As part of his efforts to preserve and perpetuate the “precious legacy” left by his great-grandparents, Dr. Paul Kurzman returned to Elberon, where they had a summer home, to tell the story of their deaths aboard the Titanic, which sank 100 years ago last April.
Kurzman’s Aug. 16 talk about Ida and Isidor Straus was a fund-raiser for the Church of the Presidents, a deconsecrated landmark that is now part of the Long Branch Historical Museum.
Kurzman told the gathering of about 100 people about the life of Isidor Straus, who was co-owner of Macy’s department store and onetime member of Congress from New York, and the public outpouring that followed their deaths aboard the ship.
Kurzman said his grandmother, Sara, the eldest daughter among the Strauses’ seven children, often spoke of her parents.
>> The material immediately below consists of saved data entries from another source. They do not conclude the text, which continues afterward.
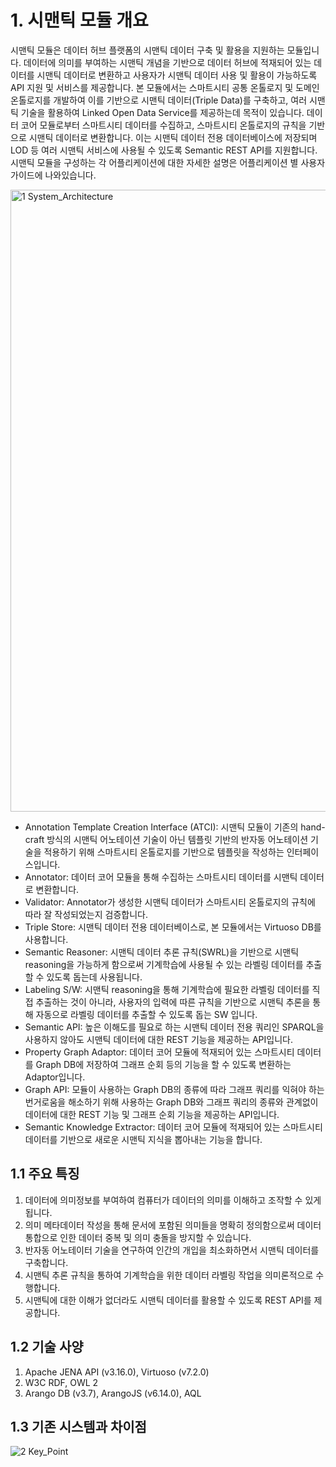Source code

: # 1. 시맨틱 모듈 개요

시맨틱 모듈은 데이터 허브 플랫폼의 시맨틱 데이터 구축 및 활용을 지원하는 모듈입니다. 데이터에 의미를 부여하는 시맨틱 개념을 기반으로 데이터 허브에 적재되어 있는 데이터를 시맨틱 데이터로 변환하고 사용자가 시맨틱 데이터 사용 및 활용이 가능하도록 API 지원 및 서비스를 제공합니다. 본 모듈에서는 스마트시티 공통 온톨로지 및 도메인 온톨로지를 개발하여 이를 기반으로 시맨틱 데이터(Triple Data)를 구축하고, 여러 시맨틱 기술을 활용하여 Linked Open Data Service를 제공하는데 목적이 있습니다. 데이터 코어 모듈로부터 스마트시티 데이터를 수집하고, 스마트시티 온톨로지의 규칙을 기반으로 시맨틱 데이터로 변환합니다. 이는 시맨틱 데이터 전용 데이터베이스에 저장되며 LOD 등 여러 시맨틱 서비스에 사용될 수 있도록 Semantic REST API를 지원합니다. 시맨틱 모듈을 구성하는 각 어플리케이션에 대한 자세한 설명은 어플리케이션 별 사용자 가이드에 나와있습니다.

<img width="995" alt="1 System_Architecture" src="https://user-images.githubusercontent.com/45223057/162766623-24c74ac5-497e-4a5a-b61d-57a2188d2f0c.png">

- Annotation Template Creation Interface (ATCI): 시맨틱 모듈이 기존의 hand-craft 방식의 시맨틱 어노테이션 기술이 아닌 템플릿 기반의 반자동 어노테이션 기술을 적용하기 위해 스마트시티 온톨로지를 기반으로 템플릿을 작성하는 인터페이스입니다.
- Annotator: 데이터 코어 모듈을 통해 수집하는 스마트시티 데이터를 시맨틱 데이터로 변환합니다.
- Validator: Annotator가 생성한 시맨틱 데이터가 스마트시티 온톨로지의 규칙에 따라 잘 작성되었는지 검증합니다.
- Triple Store: 시맨틱 데이터 전용 데이터베이스로, 본 모듈에서는 Virtuoso DB를 사용합니다.
- Semantic Reasoner: 시맨틱 데이터 추론 규칙(SWRL)을 기반으로 시맨틱 reasoning을 가능하게 함으로써 기계학습에 사용될 수 있는 라벨링 데이터를 추출할 수 있도록 돕는데 사용됩니다.
- Labeling S/W: 시맨틱 reasoning을 통해 기계학습에 필요한 라벨링 데이터를 직접 추출하는 것이 아니라, 사용자의 입력에 따른 규칙을 기반으로 시맨틱 추론을 통해 자동으로 라벨링 데이터를 추출할 수 있도록 돕는 SW 입니다.
- Semantic API: 높은 이해도를 필요로 하는 시맨틱 데이터 전용 쿼리인 SPARQL을 사용하지 않아도 시맨틱 데이터에 대한 REST 기능을 제공하는 API입니다.
- Property Graph Adaptor: 데이터 코어 모듈에 적재되어 있는 스마트시티 데이터를 Graph DB에 저장하여 그래프 순회 등의 기능을 할 수 있도록 변환하는 Adaptor입니다.
- Graph API: 모듈이 사용하는 Graph DB의 종류에 따라 그래프 쿼리를 익혀야 하는 번거로움을 해소하기 위해 사용하는 Graph DB와 그래프 쿼리의 종류와 관계없이 데이터에 대한 REST 기능 및 그래프 순회 기능을 제공하는 API입니다.
- Semantic Knowledge Extractor: 데이터 코어 모듈에 적재되어 있는 스마트시티 데이터를 기반으로 새로운 시맨틱 지식을 뽑아내는 기능을 합니다.

## 1.1 주요 특징

1. 데이터에 의미정보를 부여하여 컴퓨터가 데이터의 의미를 이해하고 조작할 수 있게 됩니다.
2. 의미 메타데이터 작성을 통해 문서에 포함된 의미들을 명확히 정의함으로써 데이터 통합으로 인한 데이터 중복 및 의미 충돌을 방지할 수 있습니다.
3. 반자동 어노테이터 기술을 연구하여 인간의 개입을 최소화하면서 시맨틱 데이터를 구축합니다.
4. 시맨틱 추론 규칙을 통하여 기계학습을 위한 데이터 라벨링 작업을 의미론적으로 수행합니다.
5. 시맨틱에 대한 이해가 없더라도 시맨틱 데이터를 활용할 수 있도록 REST API를 제공합니다.



## 1.2 기술 사양

1. Apache JENA API (v3.16.0), Virtuoso (v7.2.0)
2. W3C RDF, OWL 2
3. Arango DB (v3.7), ArangoJS (v6.14.0), AQL



## 1.3 기존 시스템과 차이점

![2 Key_Point](https://user-images.githubusercontent.com/45223057/162761539-170b5a8a-e8e1-4990-9b49-a04f8189be63.png)
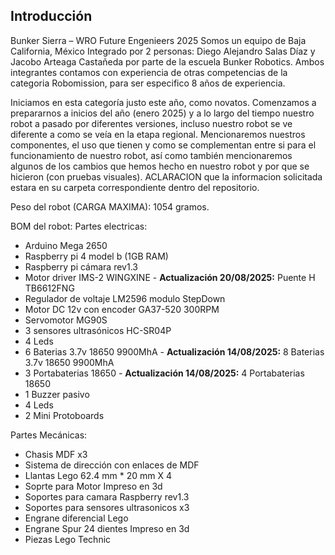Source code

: ## Introducción
Bunker Sierra – WRO Future Engenieers 2025
Somos un equipo de Baja California, México Integrado por 2 personas: Diego Alejandro Salas Díaz y Jacobo Arteaga Castañeda por parte de la escuela Bunker Robotics. Ambos integrantes contamos con experiencia de otras competencias de la categoria Robomission, para ser especifico 8 años de experiencia.

Iniciamos en esta categoría justo este año, como novatos. Comenzamos a prepararnos a inicios del año (enero 2025) y a lo largo del tiempo nuestro robot a pasado por diferentes versiones, incluso nuestro robot se ve diferente a como se veía en la etapa regional. Mencionaremos nuestros componentes, el uso que tienen y como se complementan entre si para el funcionamiento de nuestro robot, así como también mencionaremos algunos de los cambios que hemos hecho en nuestro robot y por que se hicieron (con pruebas visuales). ACLARACION que la informacion solicitada estara en su carpeta correspondiente dentro del repositorio.

Peso del robot (CARGA MAXIMA): 1054 gramos.

BOM del robot:
Partes electricas:
-	Arduino Mega 2650
-	Raspberry pi 4 model b (1GB RAM)
-	Raspberry pi cámara rev1.3
-	Motor driver IMS-2 WINGXINE - **Actualización 20/08/2025:** Puente H TB6612FNG
-	Regulador de voltaje LM2596 modulo StepDown
-	Motor DC 12v con encoder GA37-520 300RPM
-	Servomotor MG90S
-	3 sensores ultrasónicos HC-SR04P
-	4 Leds 
-	6 Baterias 3.7v 18650 9900MhA - **Actualización 14/08/2025:** 8 Baterias 3.7v 18650 9900MhA
-	3 Portabaterias 18650 - **Actualización 14/08/2025:** 4 Portabaterias 18650
-	1 Buzzer pasivo
-	4 Leds
-	2 Mini Protoboards
  
Partes Mecánicas:
-	Chasis MDF x3
-	Sistema de dirección con enlaces de MDF
-	Llantas Lego 62.4 mm * 20 mm X 4
-	Soprte para Motor Impreso en 3d
-	Soportes para camara Raspberry rev1.3
-	Soportes para sensores ultrasonicos x3
-	Engrane diferencial Lego
-	Engrane Spur 24 dientes Impreso en 3d
-	Piezas Lego Technic

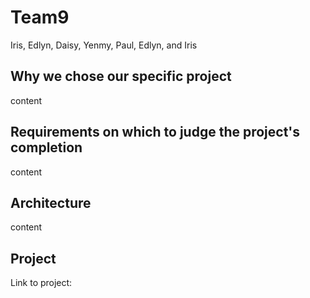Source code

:# Team9
Iris, Edlyn, Daisy, Yenmy, Paul, Edlyn, and Iris

## Why we chose our specific project

content 

## Requirements on which to judge the project's completion

content

## Architecture

content 

## Project

Link to project: 

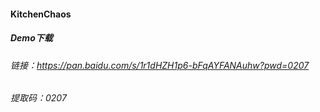 #### KitchenChaos
##### Demo下载
###### 链接：https://pan.baidu.com/s/1r1dHZH1p6-bFqAYFANAuhw?pwd=0207 
###### 提取码：0207
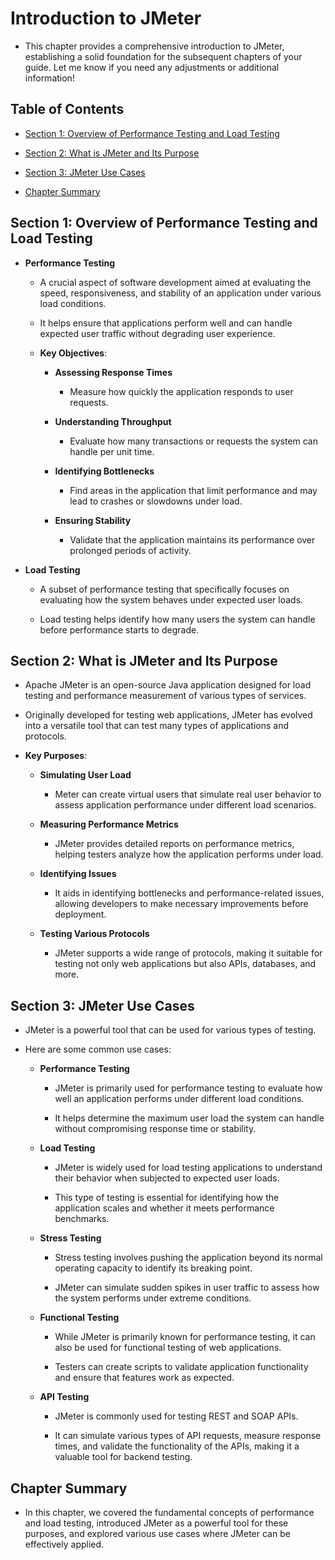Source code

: # Introduction to JMeter

- This chapter provides a comprehensive introduction to JMeter, establishing a solid foundation for the subsequent chapters of your guide. Let me know if you need any adjustments or additional information!

## Table of Contents
- [Section 1: Overview of Performance Testing and Load Testing](#section-1-overview-of-performance-testing-and-load-testing)

- [Section 2: What is JMeter and Its Purpose](#section-2-what-is-jmeter-and-its-purpose)

- [Section 3: JMeter Use Cases](#section-3-jmeter-use-cases)

- [Chapter Summary](#chapter-summary)

## Section 1: Overview of Performance Testing and Load Testing

- **Performance Testing** 
    - A crucial aspect of software development aimed at evaluating the speed, responsiveness, and stability of an application under various load conditions. 

    - It helps ensure that applications perform well and can handle expected user traffic without degrading user experience.

    - **Key Objectives**:

        - **Assessing Response Times**
            - Measure how quickly the application responds to user requests.

        - **Understanding Throughput** 
            - Evaluate how many transactions or requests the system can handle per unit time.

        - **Identifying Bottlenecks** 
            - Find areas in the application that limit performance and may lead to crashes or slowdowns under load.

        - **Ensuring Stability**
            - Validate that the application maintains its performance over prolonged periods of activity.

- **Load Testing** 
    - A subset of performance testing that specifically focuses on evaluating how the system behaves under expected user loads. 

    - Load testing helps identify how many users the system can handle before performance starts to degrade.

## Section 2: What is JMeter and Its Purpose

- Apache JMeter is an open-source Java application designed for load testing and performance measurement of various types of services. 

- Originally developed for testing web applications, JMeter has evolved into a versatile tool that can test many types of applications and protocols.

- **Key Purposes**:

    - **Simulating User Load**
        - Meter can create virtual users that simulate real user behavior to assess application performance under different load scenarios.

    - **Measuring Performance Metrics** 
        - JMeter provides detailed reports on performance metrics, helping testers analyze how the application performs under load.

    - **Identifying Issues**
        - It aids in identifying bottlenecks and performance-related issues, allowing developers to make necessary improvements before deployment.

    - **Testing Various Protocols**
        - JMeter supports a wide range of protocols, making it suitable for testing not only web applications but also APIs, databases, and more.

## Section 3: JMeter Use Cases

- JMeter is a powerful tool that can be used for various types of testing. 

- Here are some common use cases:

    - **Performance Testing**
        - JMeter is primarily used for performance testing to evaluate how well an application performs under different load conditions. 

        - It helps determine the maximum user load the system can handle without compromising response time or stability.

    - **Load Testing** 
        - JMeter is widely used for load testing applications to understand their behavior when subjected to expected user loads. 
        
        - This type of testing is essential for identifying how the application scales and whether it meets performance benchmarks.

    - **Stress Testing** 
        - Stress testing involves pushing the application beyond its normal operating capacity to identify its breaking point. 
        
        - JMeter can simulate sudden spikes in user traffic to assess how the system performs under extreme conditions.

    - **Functional Testing** 
        - While JMeter is primarily known for performance testing, it can also be used for functional testing of web applications. 
        
        - Testers can create scripts to validate application functionality and ensure that features work as expected.

    - **API Testing** 
        - JMeter is commonly used for testing REST and SOAP APIs. 
        
        - It can simulate various types of API requests, measure response times, and validate the functionality of the APIs, making it a valuable tool for backend testing.

## Chapter Summary
- In this chapter, we covered the fundamental concepts of performance and load testing, introduced JMeter as a powerful tool for these purposes, and explored various use cases where JMeter can be effectively applied.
Kurzman recalled going as a child to “Sunnyside,” the Straus home located in Elberon, and listening to his grandmother talk of the love affair between her parents. Kurzman said Sara told him that “they often wrote letters to each other expressing their devotion.”
That devotion was put to the final test April 15, 2012, on board the “unsinkable” ocean liner making its maiden voyage from Southampton to New York. According to The Autobiography of Isidor Straus, published posthumously by the Straus Historical Society, John A. Badenoch, the grocery buyer for Macy’s who was among those rescued by the ship the Carpathia, gave testimony about the Strauses. He recounted hearing that Ida was asked by an officer in charge and urged by her husband to get into one of the lifeboats. She refused to do so and insisted that her maid, Ellen Bird, take her place.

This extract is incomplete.